= What to work on =
The material below should be copied line for line, please, with pictures omitted.

= Input for this task =
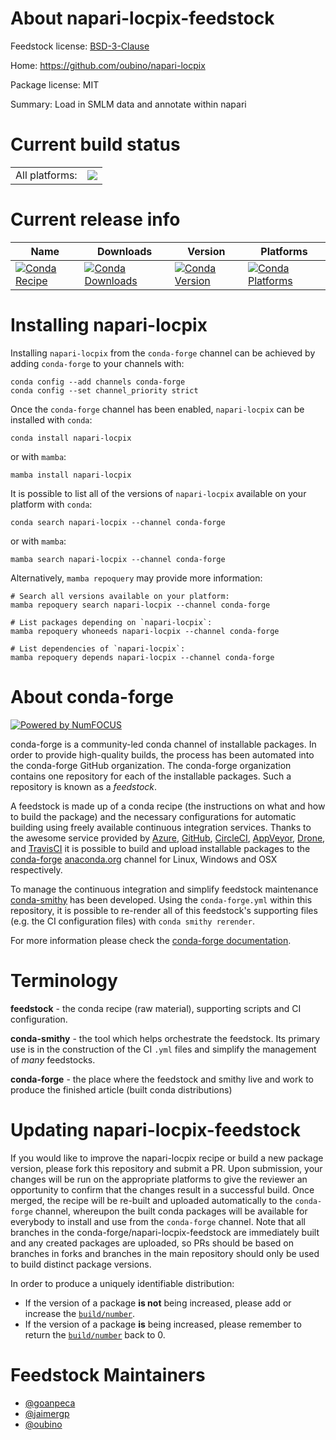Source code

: About napari-locpix-feedstock
=============================

Feedstock license: [BSD-3-Clause](https://github.com/conda-forge/napari-locpix-feedstock/blob/main/LICENSE.txt)

Home: https://github.com/oubino/napari-locpix

Package license: MIT

Summary: Load in SMLM data and annotate within napari

Current build status
====================


<table><tr><td>All platforms:</td>
    <td>
      <a href="https://dev.azure.com/conda-forge/feedstock-builds/_build/latest?definitionId=19021&branchName=main">
        <img src="https://dev.azure.com/conda-forge/feedstock-builds/_apis/build/status/napari-locpix-feedstock?branchName=main">
      </a>
    </td>
  </tr>
</table>

Current release info
====================

| Name | Downloads | Version | Platforms |
| --- | --- | --- | --- |
| [![Conda Recipe](https://img.shields.io/badge/recipe-napari--locpix-green.svg)](https://anaconda.org/conda-forge/napari-locpix) | [![Conda Downloads](https://img.shields.io/conda/dn/conda-forge/napari-locpix.svg)](https://anaconda.org/conda-forge/napari-locpix) | [![Conda Version](https://img.shields.io/conda/vn/conda-forge/napari-locpix.svg)](https://anaconda.org/conda-forge/napari-locpix) | [![Conda Platforms](https://img.shields.io/conda/pn/conda-forge/napari-locpix.svg)](https://anaconda.org/conda-forge/napari-locpix) |

Installing napari-locpix
========================

Installing `napari-locpix` from the `conda-forge` channel can be achieved by adding `conda-forge` to your channels with:

```
conda config --add channels conda-forge
conda config --set channel_priority strict
```

Once the `conda-forge` channel has been enabled, `napari-locpix` can be installed with `conda`:

```
conda install napari-locpix
```

or with `mamba`:

```
mamba install napari-locpix
```

It is possible to list all of the versions of `napari-locpix` available on your platform with `conda`:

```
conda search napari-locpix --channel conda-forge
```

or with `mamba`:

```
mamba search napari-locpix --channel conda-forge
```

Alternatively, `mamba repoquery` may provide more information:

```
# Search all versions available on your platform:
mamba repoquery search napari-locpix --channel conda-forge

# List packages depending on `napari-locpix`:
mamba repoquery whoneeds napari-locpix --channel conda-forge

# List dependencies of `napari-locpix`:
mamba repoquery depends napari-locpix --channel conda-forge
```


About conda-forge
=================

[![Powered by
NumFOCUS](https://img.shields.io/badge/powered%20by-NumFOCUS-orange.svg?style=flat&colorA=E1523D&colorB=007D8A)](https://numfocus.org)

conda-forge is a community-led conda channel of installable packages.
In order to provide high-quality builds, the process has been automated into the
conda-forge GitHub organization. The conda-forge organization contains one repository
for each of the installable packages. Such a repository is known as a *feedstock*.

A feedstock is made up of a conda recipe (the instructions on what and how to build
the package) and the necessary configurations for automatic building using freely
available continuous integration services. Thanks to the awesome service provided by
[Azure](https://azure.microsoft.com/en-us/services/devops/), [GitHub](https://github.com/),
[CircleCI](https://circleci.com/), [AppVeyor](https://www.appveyor.com/),
[Drone](https://cloud.drone.io/welcome), and [TravisCI](https://travis-ci.com/)
it is possible to build and upload installable packages to the
[conda-forge](https://anaconda.org/conda-forge) [anaconda.org](https://anaconda.org/)
channel for Linux, Windows and OSX respectively.

To manage the continuous integration and simplify feedstock maintenance
[conda-smithy](https://github.com/conda-forge/conda-smithy) has been developed.
Using the ``conda-forge.yml`` within this repository, it is possible to re-render all of
this feedstock's supporting files (e.g. the CI configuration files) with ``conda smithy rerender``.

For more information please check the [conda-forge documentation](https://conda-forge.org/docs/).

Terminology
===========

**feedstock** - the conda recipe (raw material), supporting scripts and CI configuration.

**conda-smithy** - the tool which helps orchestrate the feedstock.
                   Its primary use is in the construction of the CI ``.yml`` files
                   and simplify the management of *many* feedstocks.

**conda-forge** - the place where the feedstock and smithy live and work to
                  produce the finished article (built conda distributions)


Updating napari-locpix-feedstock
================================

If you would like to improve the napari-locpix recipe or build a new
package version, please fork this repository and submit a PR. Upon submission,
your changes will be run on the appropriate platforms to give the reviewer an
opportunity to confirm that the changes result in a successful build. Once
merged, the recipe will be re-built and uploaded automatically to the
`conda-forge` channel, whereupon the built conda packages will be available for
everybody to install and use from the `conda-forge` channel.
Note that all branches in the conda-forge/napari-locpix-feedstock are
immediately built and any created packages are uploaded, so PRs should be based
on branches in forks and branches in the main repository should only be used to
build distinct package versions.

In order to produce a uniquely identifiable distribution:
 * If the version of a package **is not** being increased, please add or increase
   the [``build/number``](https://docs.conda.io/projects/conda-build/en/latest/resources/define-metadata.html#build-number-and-string).
 * If the version of a package **is** being increased, please remember to return
   the [``build/number``](https://docs.conda.io/projects/conda-build/en/latest/resources/define-metadata.html#build-number-and-string)
   back to 0.

Feedstock Maintainers
=====================

* [@goanpeca](https://github.com/goanpeca/)
* [@jaimergp](https://github.com/jaimergp/)
* [@oubino](https://github.com/oubino/)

= Response area =
Source code

: About napari-locpix-feedstock
=============================

Feedstock license: [BSD-3-Clause](https://github.com/conda-forge/napari-locpix-feedstock/blob/main/LICENSE.txt)

Home: https://github.com/oubino/napari-locpix

Package license: MIT

Summary: Load in SMLM data and annotate within napari

Current build status
====================


<table><tr><td>All platforms:</td>
    <td>
      <a href="https://dev.azure.com/conda-forge/feedstock-builds/_build/latest?definitionId=19021&branchName=main">
        <img src="https://dev.azure.com/conda-forge/feedstock-builds/_apis/build/status/napari-locpix-feedstock?branchName=main">
      </a>
    </td>
  </tr>
</table>

Current release info
====================

| Name | Downloads | Version | Platforms |
| --- | --- | --- | --- |
| [![Conda Recipe](https://img.shields.io/badge/recipe-napari--locpix-green.svg)](https://anaconda.org/conda-forge/napari-locpix) | [![Conda Downloads](https://img.shields.io/conda/dn/conda-forge/napari-locpix.svg)](https://anaconda.org/conda-forge/napari-locpix) | [![Conda Version](https://img.shields.io/conda/vn/conda-forge/napari-locpix.svg)](https://anaconda.org/conda-forge/napari-locpix) | [![Conda Platforms](https://img.shields.io/conda/pn/conda-forge/napari-locpix.svg)](https://anaconda.org/conda-forge/napari-locpix) |

Installing napari-locpix
========================

Installing `napari-locpix` from the `conda-forge` channel can be achieved by adding `conda-forge` to your channels with:

```
conda config --add channels conda-forge
conda config --set channel_priority strict
```

Once the `conda-forge` channel has been enabled, `napari-locpix` can be installed with `conda`:

```
conda install napari-locpix
```

or with `mamba`:

```
mamba install napari-locpix
```

It is possible to list all of the versions of `napari-locpix` available on your platform with `conda`:

```
conda search napari-locpix --channel conda-forge
```

or with `mamba`:

```
mamba search napari-locpix --channel conda-forge
```

Alternatively, `mamba repoquery` may provide more information:

```
# Search all versions available on your platform:
mamba repoquery search napari-locpix --channel conda-forge

# List packages depending on `napari-locpix`:
mamba repoquery whoneeds napari-locpix --channel conda-forge

# List dependencies of `napari-locpix`:
mamba repoquery depends napari-locpix --channel conda-forge
```


About conda-forge
=================

[![Powered by
NumFOCUS](https://img.shields.io/badge/powered%20by-NumFOCUS-orange.svg?style=flat&colorA=E1523D&colorB=007D8A)](https://numfocus.org)

conda-forge is a community-led conda channel of installable packages.
In order to provide high-quality builds, the process has been automated into the
conda-forge GitHub organization. The conda-forge organization contains one repository
for each of the installable packages. Such a repository is known as a *feedstock*.

A feedstock is made up of a conda recipe (the instructions on what and how to build
the package) and the necessary configurations for automatic building using freely
available continuous integration services. Thanks to the awesome service provided by
[Azure](https://azure.microsoft.com/en-us/services/devops/), [GitHub](https://github.com/),
[CircleCI](https://circleci.com/), [AppVeyor](https://www.appveyor.com/),
[Drone](https://cloud.drone.io/welcome), and [TravisCI](https://travis-ci.com/)
it is possible to build and upload installable packages to the
[conda-forge](https://anaconda.org/conda-forge) [anaconda.org](https://anaconda.org/)
channel for Linux, Windows and OSX respectively.

To manage the continuous integration and simplify feedstock maintenance
[conda-smithy](https://github.com/conda-forge/conda-smithy) has been developed.
Using the ``conda-forge.yml`` within this repository, it is possible to re-render all of
this feedstock's supporting files (e.g. the CI configuration files) with ``conda smithy rerender``.

For more information please check the [conda-forge documentation](https://conda-forge.org/docs/).

Terminology
===========

**feedstock** - the conda recipe (raw material), supporting scripts and CI configuration.

**conda-smithy** - the tool which helps orchestrate the feedstock.
                   Its primary use is in the construction of the CI ``.yml`` files
                   and simplify the management of *many* feedstocks.

**conda-forge** - the place where the feedstock and smithy live and work to
                  produce the finished article (built conda distributions)


Updating napari-locpix-feedstock
================================

If you would like to improve the napari-locpix recipe or build a new
package version, please fork this repository and submit a PR. Upon submission,
your changes will be run on the appropriate platforms to give the reviewer an
opportunity to confirm that the changes result in a successful build. Once
merged, the recipe will be re-built and uploaded automatically to the
`conda-forge` channel, whereupon the built conda packages will be available for
everybody to install and use from the `conda-forge` channel.
Note that all branches in the conda-forge/napari-locpix-feedstock are
immediately built and any created packages are uploaded, so PRs should be based
on branches in forks and branches in the main repository should only be used to
build distinct package versions.

In order to produce a uniquely identifiable distribution:
 * If the version of a package **is not** being increased, please add or increase
   the [``build/number``](https://docs.conda.io/projects/conda-build/en/latest/resources/define-metadata.html#build-number-and-string).
 * If the version of a package **is** being increased, please remember to return
   the [``build/number``](https://docs.conda.io/projects/conda-build/en/latest/resources/define-metadata.html#build-number-and-string)
   back to 0.

Feedstock Maintainers
=====================

* [@goanpeca](https://github.com/goanpeca/)
* [@jaimergp](https://github.com/jaimergp/)
* [@oubino](https://github.com/oubino/)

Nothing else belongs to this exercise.